STS samples with loss of heterozygosity or gain in microsatellite marker D12S80 visualized in a silver-stained polyacrylamide gel. LZ98 and LZ100 represent samples without changes. In Samples LZ99 and LZ102, loss of heterozygosity was detected (note a gain in intensity of upper bands and a loss of intensity in lower bands between normal tissue [N] and tumor tissue [T] in Sample LZ99). In Sample LZ101 a gain was identified.
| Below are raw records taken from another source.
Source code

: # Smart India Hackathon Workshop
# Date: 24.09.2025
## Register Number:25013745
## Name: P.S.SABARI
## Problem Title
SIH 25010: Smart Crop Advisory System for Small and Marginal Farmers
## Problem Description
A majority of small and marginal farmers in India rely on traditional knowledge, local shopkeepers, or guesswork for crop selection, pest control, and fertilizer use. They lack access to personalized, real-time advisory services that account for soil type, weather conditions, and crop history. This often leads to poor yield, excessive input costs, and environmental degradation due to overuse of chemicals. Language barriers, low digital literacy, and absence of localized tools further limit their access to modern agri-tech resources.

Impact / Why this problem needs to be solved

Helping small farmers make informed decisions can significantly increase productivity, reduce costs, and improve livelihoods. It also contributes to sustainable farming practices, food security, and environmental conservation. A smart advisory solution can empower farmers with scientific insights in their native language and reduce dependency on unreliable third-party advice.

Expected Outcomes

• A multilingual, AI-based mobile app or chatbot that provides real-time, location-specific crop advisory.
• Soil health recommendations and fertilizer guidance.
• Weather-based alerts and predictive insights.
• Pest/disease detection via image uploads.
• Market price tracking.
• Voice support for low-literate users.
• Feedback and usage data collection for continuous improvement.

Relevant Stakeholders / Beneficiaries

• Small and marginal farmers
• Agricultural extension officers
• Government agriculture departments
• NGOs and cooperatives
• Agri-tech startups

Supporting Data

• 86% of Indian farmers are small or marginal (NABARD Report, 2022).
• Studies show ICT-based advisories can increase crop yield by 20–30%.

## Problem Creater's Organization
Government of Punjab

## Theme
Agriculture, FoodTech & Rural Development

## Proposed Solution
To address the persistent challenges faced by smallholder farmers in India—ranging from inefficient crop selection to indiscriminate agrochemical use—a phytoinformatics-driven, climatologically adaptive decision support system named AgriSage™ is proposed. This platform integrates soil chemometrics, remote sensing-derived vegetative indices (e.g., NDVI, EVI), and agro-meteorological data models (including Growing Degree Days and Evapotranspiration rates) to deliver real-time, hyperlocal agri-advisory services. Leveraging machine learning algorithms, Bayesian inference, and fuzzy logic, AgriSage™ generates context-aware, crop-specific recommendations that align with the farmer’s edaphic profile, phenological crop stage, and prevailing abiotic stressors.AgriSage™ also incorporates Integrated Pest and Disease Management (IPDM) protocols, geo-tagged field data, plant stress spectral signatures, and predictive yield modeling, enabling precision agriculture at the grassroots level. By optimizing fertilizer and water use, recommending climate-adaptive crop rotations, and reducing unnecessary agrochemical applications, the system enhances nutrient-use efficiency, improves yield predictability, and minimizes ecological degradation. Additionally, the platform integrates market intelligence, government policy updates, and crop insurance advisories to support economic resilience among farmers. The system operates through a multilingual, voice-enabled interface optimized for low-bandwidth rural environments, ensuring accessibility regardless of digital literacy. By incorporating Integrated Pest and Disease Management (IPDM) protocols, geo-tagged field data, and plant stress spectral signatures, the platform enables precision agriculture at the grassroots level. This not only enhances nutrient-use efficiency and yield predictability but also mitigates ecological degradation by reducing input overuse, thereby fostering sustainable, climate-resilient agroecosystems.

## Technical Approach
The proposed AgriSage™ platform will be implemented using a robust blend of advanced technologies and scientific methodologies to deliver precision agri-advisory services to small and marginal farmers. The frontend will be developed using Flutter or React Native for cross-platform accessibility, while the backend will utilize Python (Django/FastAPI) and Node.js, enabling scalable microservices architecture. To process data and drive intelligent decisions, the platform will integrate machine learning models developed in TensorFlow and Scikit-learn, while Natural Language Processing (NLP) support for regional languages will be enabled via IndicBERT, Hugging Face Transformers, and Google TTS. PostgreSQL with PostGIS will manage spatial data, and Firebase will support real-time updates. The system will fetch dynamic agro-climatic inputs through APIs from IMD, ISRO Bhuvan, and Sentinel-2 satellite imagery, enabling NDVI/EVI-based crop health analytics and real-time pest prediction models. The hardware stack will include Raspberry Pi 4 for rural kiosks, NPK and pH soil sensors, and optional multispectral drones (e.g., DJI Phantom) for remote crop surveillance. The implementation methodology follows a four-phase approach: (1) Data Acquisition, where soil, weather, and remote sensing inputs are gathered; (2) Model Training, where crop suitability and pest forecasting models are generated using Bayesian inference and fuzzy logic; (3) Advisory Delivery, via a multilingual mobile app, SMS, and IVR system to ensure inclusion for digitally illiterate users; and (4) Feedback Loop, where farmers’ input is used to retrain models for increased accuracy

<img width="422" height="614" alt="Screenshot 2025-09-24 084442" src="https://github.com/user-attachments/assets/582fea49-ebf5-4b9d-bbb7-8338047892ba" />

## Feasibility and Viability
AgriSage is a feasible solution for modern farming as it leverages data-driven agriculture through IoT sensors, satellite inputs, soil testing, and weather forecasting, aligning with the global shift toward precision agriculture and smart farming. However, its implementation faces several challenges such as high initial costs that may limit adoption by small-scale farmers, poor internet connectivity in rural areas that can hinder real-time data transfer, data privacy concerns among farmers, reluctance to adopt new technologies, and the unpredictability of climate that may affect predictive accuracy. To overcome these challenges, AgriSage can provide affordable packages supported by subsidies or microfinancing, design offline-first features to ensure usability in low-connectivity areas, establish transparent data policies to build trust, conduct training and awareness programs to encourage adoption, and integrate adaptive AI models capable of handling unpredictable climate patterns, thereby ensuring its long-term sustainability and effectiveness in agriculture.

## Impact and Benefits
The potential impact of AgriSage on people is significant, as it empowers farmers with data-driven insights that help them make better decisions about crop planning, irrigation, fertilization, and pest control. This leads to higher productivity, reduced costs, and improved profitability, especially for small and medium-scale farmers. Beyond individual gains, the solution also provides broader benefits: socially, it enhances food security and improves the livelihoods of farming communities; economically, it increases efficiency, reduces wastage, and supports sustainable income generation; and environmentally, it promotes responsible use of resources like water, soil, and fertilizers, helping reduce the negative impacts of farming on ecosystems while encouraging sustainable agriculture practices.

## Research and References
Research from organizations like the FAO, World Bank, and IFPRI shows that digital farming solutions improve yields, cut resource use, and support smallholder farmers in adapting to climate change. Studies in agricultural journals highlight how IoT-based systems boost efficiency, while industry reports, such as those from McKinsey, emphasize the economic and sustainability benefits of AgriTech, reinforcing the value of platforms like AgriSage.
Analysis of Microsatellite Instability at 12q14–15
We found instability at one microsatellite sequence marker in 12 (14%) of the 88 soft tissue sarcoma samples, but only in one was instability at two markers observed (Table 3). Microsatellite instability occurred in 4 (17%) of the 24 liposarcomas, 3 (17%) of the 18 leiomyosarcomas, and in 3 (15%) of the 20 malignant fibrous histiocytomas, but no MSI was found in synovial sarcoma (7 cases investigated), rhabdomyosarcoma (4 cases), neuroblastoma (2 cases), or other sarcomas whose classification could not be determined (3 cases; Table 1). The high percentages of MSI in fibrosarcomas (1 of 4; 25%) and neurogenic sarcomas (1 of 6; 17%) are based on a small number of cases investigated.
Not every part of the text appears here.